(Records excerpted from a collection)
_ _ _

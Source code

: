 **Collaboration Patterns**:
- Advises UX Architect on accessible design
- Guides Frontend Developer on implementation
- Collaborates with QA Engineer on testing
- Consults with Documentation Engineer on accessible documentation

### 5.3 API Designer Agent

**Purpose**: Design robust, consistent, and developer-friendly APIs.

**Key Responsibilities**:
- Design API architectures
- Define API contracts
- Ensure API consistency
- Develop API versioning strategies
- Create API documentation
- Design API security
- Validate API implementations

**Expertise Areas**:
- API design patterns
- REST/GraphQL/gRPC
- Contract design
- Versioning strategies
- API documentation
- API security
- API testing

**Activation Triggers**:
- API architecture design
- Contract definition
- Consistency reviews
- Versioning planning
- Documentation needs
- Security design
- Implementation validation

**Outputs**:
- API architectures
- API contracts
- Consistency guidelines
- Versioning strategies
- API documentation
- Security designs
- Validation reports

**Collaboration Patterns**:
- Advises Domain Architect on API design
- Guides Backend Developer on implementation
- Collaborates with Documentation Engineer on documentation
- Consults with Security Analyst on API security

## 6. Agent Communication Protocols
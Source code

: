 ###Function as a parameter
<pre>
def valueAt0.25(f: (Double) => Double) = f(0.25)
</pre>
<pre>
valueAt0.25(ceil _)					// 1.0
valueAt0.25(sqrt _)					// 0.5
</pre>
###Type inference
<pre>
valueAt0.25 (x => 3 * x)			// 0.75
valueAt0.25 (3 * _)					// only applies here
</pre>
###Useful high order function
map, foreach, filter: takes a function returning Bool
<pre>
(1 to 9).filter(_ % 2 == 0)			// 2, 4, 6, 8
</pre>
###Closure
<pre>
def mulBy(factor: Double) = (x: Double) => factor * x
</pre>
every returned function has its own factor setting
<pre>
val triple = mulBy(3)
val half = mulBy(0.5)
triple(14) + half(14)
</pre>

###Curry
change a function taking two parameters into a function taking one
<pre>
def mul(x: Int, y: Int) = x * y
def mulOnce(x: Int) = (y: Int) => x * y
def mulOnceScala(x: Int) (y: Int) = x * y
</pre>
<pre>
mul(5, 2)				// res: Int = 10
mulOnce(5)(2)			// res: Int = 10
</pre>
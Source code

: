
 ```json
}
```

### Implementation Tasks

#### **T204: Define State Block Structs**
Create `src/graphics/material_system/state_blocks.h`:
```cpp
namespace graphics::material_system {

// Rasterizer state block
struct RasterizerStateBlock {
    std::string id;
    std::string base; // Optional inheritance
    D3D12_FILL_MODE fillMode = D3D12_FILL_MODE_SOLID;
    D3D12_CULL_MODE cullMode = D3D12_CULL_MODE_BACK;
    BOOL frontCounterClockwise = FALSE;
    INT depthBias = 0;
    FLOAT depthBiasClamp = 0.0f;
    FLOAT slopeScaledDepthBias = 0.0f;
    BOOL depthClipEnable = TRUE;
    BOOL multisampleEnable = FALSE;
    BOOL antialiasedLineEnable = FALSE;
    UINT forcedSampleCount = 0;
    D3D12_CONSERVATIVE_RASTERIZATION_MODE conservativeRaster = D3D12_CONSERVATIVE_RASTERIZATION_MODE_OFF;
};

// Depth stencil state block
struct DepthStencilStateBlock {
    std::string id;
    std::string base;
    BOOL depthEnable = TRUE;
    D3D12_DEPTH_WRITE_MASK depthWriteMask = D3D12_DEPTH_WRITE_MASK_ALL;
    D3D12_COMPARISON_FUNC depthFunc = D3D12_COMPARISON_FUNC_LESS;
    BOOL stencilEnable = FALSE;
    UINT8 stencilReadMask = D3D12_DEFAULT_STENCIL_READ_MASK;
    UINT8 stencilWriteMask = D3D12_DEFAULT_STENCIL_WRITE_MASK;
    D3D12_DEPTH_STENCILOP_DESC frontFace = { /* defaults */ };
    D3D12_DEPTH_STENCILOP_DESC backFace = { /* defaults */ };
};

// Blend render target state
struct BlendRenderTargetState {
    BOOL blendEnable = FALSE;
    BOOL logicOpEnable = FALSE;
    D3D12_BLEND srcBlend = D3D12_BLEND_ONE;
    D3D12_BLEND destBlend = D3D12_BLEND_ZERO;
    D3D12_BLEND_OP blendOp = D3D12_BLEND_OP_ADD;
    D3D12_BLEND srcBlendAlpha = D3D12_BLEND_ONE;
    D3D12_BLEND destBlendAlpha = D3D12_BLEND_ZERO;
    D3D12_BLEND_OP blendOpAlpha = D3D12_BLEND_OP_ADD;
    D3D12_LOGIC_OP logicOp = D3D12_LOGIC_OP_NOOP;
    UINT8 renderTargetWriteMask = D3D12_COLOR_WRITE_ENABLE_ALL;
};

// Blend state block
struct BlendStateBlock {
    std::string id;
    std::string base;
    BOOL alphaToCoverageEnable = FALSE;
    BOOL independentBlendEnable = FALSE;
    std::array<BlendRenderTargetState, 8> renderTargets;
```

_ _ _

What is needed is an exact repetition of the lines from the first line of the records through the line containing "- Create API documentation", both ends included, and nothing more.

> _EXPECTED ANSWER_
Source code

: **Collaboration Patterns**:
- Advises UX Architect on accessible design
- Guides Frontend Developer on implementation
- Collaborates with QA Engineer on testing
- Consults with Documentation Engineer on accessible documentation

### 5.3 API Designer Agent

**Purpose**: Design robust, consistent, and developer-friendly APIs.

**Key Responsibilities**:
- Design API architectures
- Define API contracts
- Ensure API consistency
- Develop API versioning strategies
- Create API documentation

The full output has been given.